> [What needs to be done]
When the records are reproduced, each one must match exactly, and no picture may be kept.

> [Records provided]
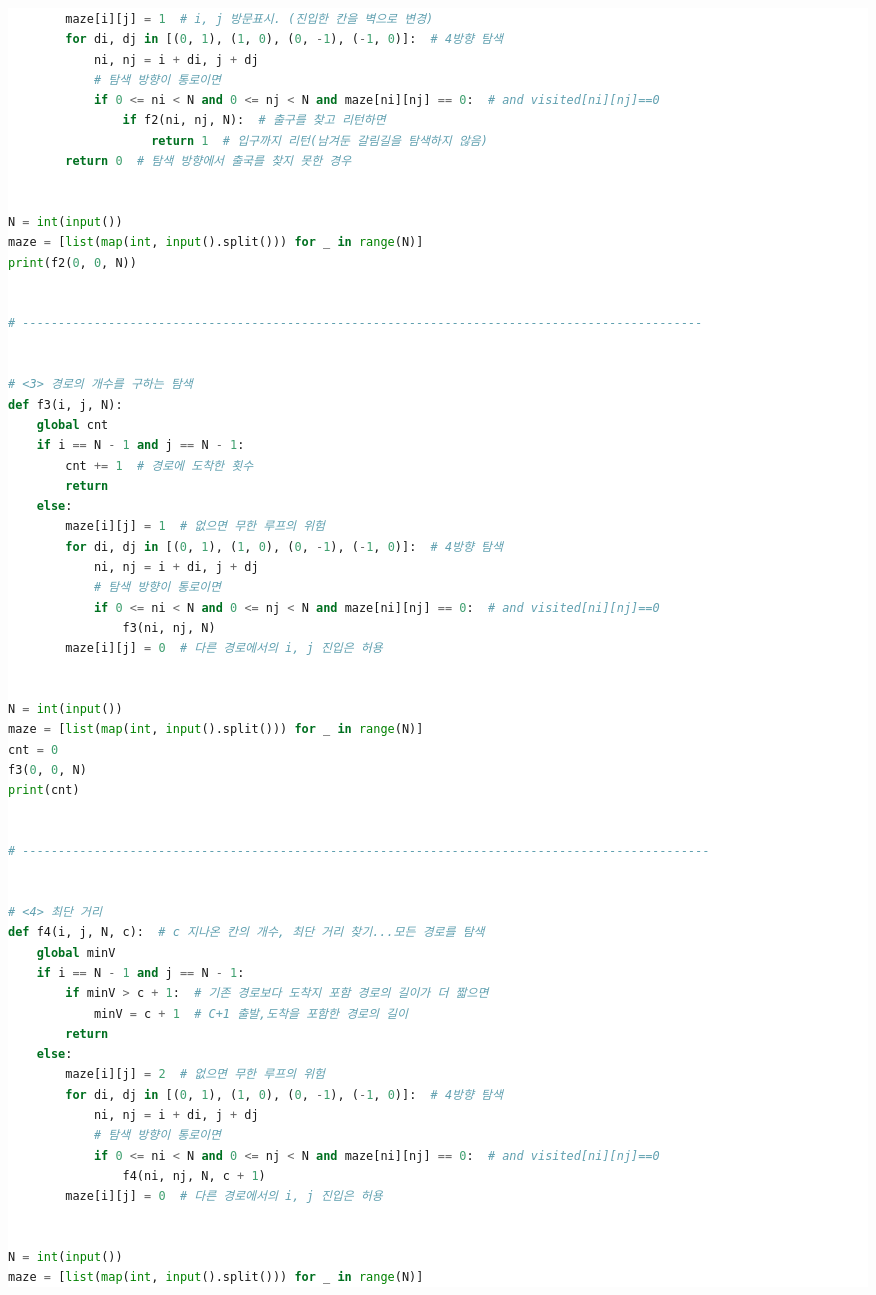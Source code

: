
 ```python
        maze[i][j] = 1  # i, j 방문표시. (진입한 칸을 벽으로 변경)
        for di, dj in [(0, 1), (1, 0), (0, -1), (-1, 0)]:  # 4방향 탐색
            ni, nj = i + di, j + dj
            # 탐색 방향이 통로이면
            if 0 <= ni < N and 0 <= nj < N and maze[ni][nj] == 0:  # and visited[ni][nj]==0
                if f2(ni, nj, N):  # 출구를 찾고 리턴하면
                    return 1  # 입구까지 리턴(남겨둔 갈림길을 탐색하지 않음)
        return 0  # 탐색 방향에서 출국를 찾지 못한 경우


N = int(input())
maze = [list(map(int, input().split())) for _ in range(N)]
print(f2(0, 0, N))


# -----------------------------------------------------------------------------------------------


# <3> 경로의 개수를 구하는 탐색
def f3(i, j, N):
    global cnt
    if i == N - 1 and j == N - 1:
        cnt += 1  # 경로에 도착한 횟수
        return
    else:
        maze[i][j] = 1  # 없으면 무한 루프의 위험
        for di, dj in [(0, 1), (1, 0), (0, -1), (-1, 0)]:  # 4방향 탐색
            ni, nj = i + di, j + dj
            # 탐색 방향이 통로이면
            if 0 <= ni < N and 0 <= nj < N and maze[ni][nj] == 0:  # and visited[ni][nj]==0
                f3(ni, nj, N)
        maze[i][j] = 0  # 다른 경로에서의 i, j 진입은 허용


N = int(input())
maze = [list(map(int, input().split())) for _ in range(N)]
cnt = 0
f3(0, 0, N)
print(cnt)


# ------------------------------------------------------------------------------------------------


# <4> 최단 거리
def f4(i, j, N, c):  # c 지나온 칸의 개수, 최단 거리 찾기...모든 경로를 탐색
    global minV
    if i == N - 1 and j == N - 1:
        if minV > c + 1:  # 기존 경로보다 도착지 포함 경로의 길이가 더 짧으면
            minV = c + 1  # C+1 출발,도착을 포함한 경로의 길이
        return
    else:
        maze[i][j] = 2  # 없으면 무한 루프의 위험
        for di, dj in [(0, 1), (1, 0), (0, -1), (-1, 0)]:  # 4방향 탐색
            ni, nj = i + di, j + dj
            # 탐색 방향이 통로이면
            if 0 <= ni < N and 0 <= nj < N and maze[ni][nj] == 0:  # and visited[ni][nj]==0
                f4(ni, nj, N, c + 1)
        maze[i][j] = 0  # 다른 경로에서의 i, j 진입은 허용


N = int(input())
maze = [list(map(int, input().split())) for _ in range(N)]
```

> [Response to the task]
Source code

:
 ```python
        maze[i][j] = 1  # i, j 방문표시. (진입한 칸을 벽으로 변경)
        for di, dj in [(0, 1), (1, 0), (0, -1), (-1, 0)]:  # 4방향 탐색
            ni, nj = i + di, j + dj
            # 탐색 방향이 통로이면
            if 0 <= ni < N and 0 <= nj < N and maze[ni][nj] == 0:  # and visited[ni][nj]==0
                if f2(ni, nj, N):  # 출구를 찾고 리턴하면
                    return 1  # 입구까지 리턴(남겨둔 갈림길을 탐색하지 않음)
        return 0  # 탐색 방향에서 출국를 찾지 못한 경우


N = int(input())
maze = [list(map(int, input().split())) for _ in range(N)]
print(f2(0, 0, N))


# -----------------------------------------------------------------------------------------------


# <3> 경로의 개수를 구하는 탐색
def f3(i, j, N):
    global cnt
    if i == N - 1 and j == N - 1:
        cnt += 1  # 경로에 도착한 횟수
        return
    else:
        maze[i][j] = 1  # 없으면 무한 루프의 위험
        for di, dj in [(0, 1), (1, 0), (0, -1), (-1, 0)]:  # 4방향 탐색
            ni, nj = i + di, j + dj
            # 탐색 방향이 통로이면
            if 0 <= ni < N and 0 <= nj < N and maze[ni][nj] == 0:  # and visited[ni][nj]==0
                f3(ni, nj, N)
        maze[i][j] = 0  # 다른 경로에서의 i, j 진입은 허용


N = int(input())
maze = [list(map(int, input().split())) for _ in range(N)]
cnt = 0
f3(0, 0, N)
print(cnt)


# ------------------------------------------------------------------------------------------------


# <4> 최단 거리
def f4(i, j, N, c):  # c 지나온 칸의 개수, 최단 거리 찾기...모든 경로를 탐색
    global minV
    if i == N - 1 and j == N - 1:
        if minV > c + 1:  # 기존 경로보다 도착지 포함 경로의 길이가 더 짧으면
            minV = c + 1  # C+1 출발,도착을 포함한 경로의 길이
        return
    else:
        maze[i][j] = 2  # 없으면 무한 루프의 위험
        for di, dj in [(0, 1), (1, 0), (0, -1), (-1, 0)]:  # 4방향 탐색
            ni, nj = i + di, j + dj
            # 탐색 방향이 통로이면
            if 0 <= ni < N and 0 <= nj < N and maze[ni][nj] == 0:  # and visited[ni][nj]==0
                f4(ni, nj, N, c + 1)
        maze[i][j] = 0  # 다른 경로에서의 i, j 진입은 허용


N = int(input())
maze = [list(map(int, input().split())) for _ in range(N)]
```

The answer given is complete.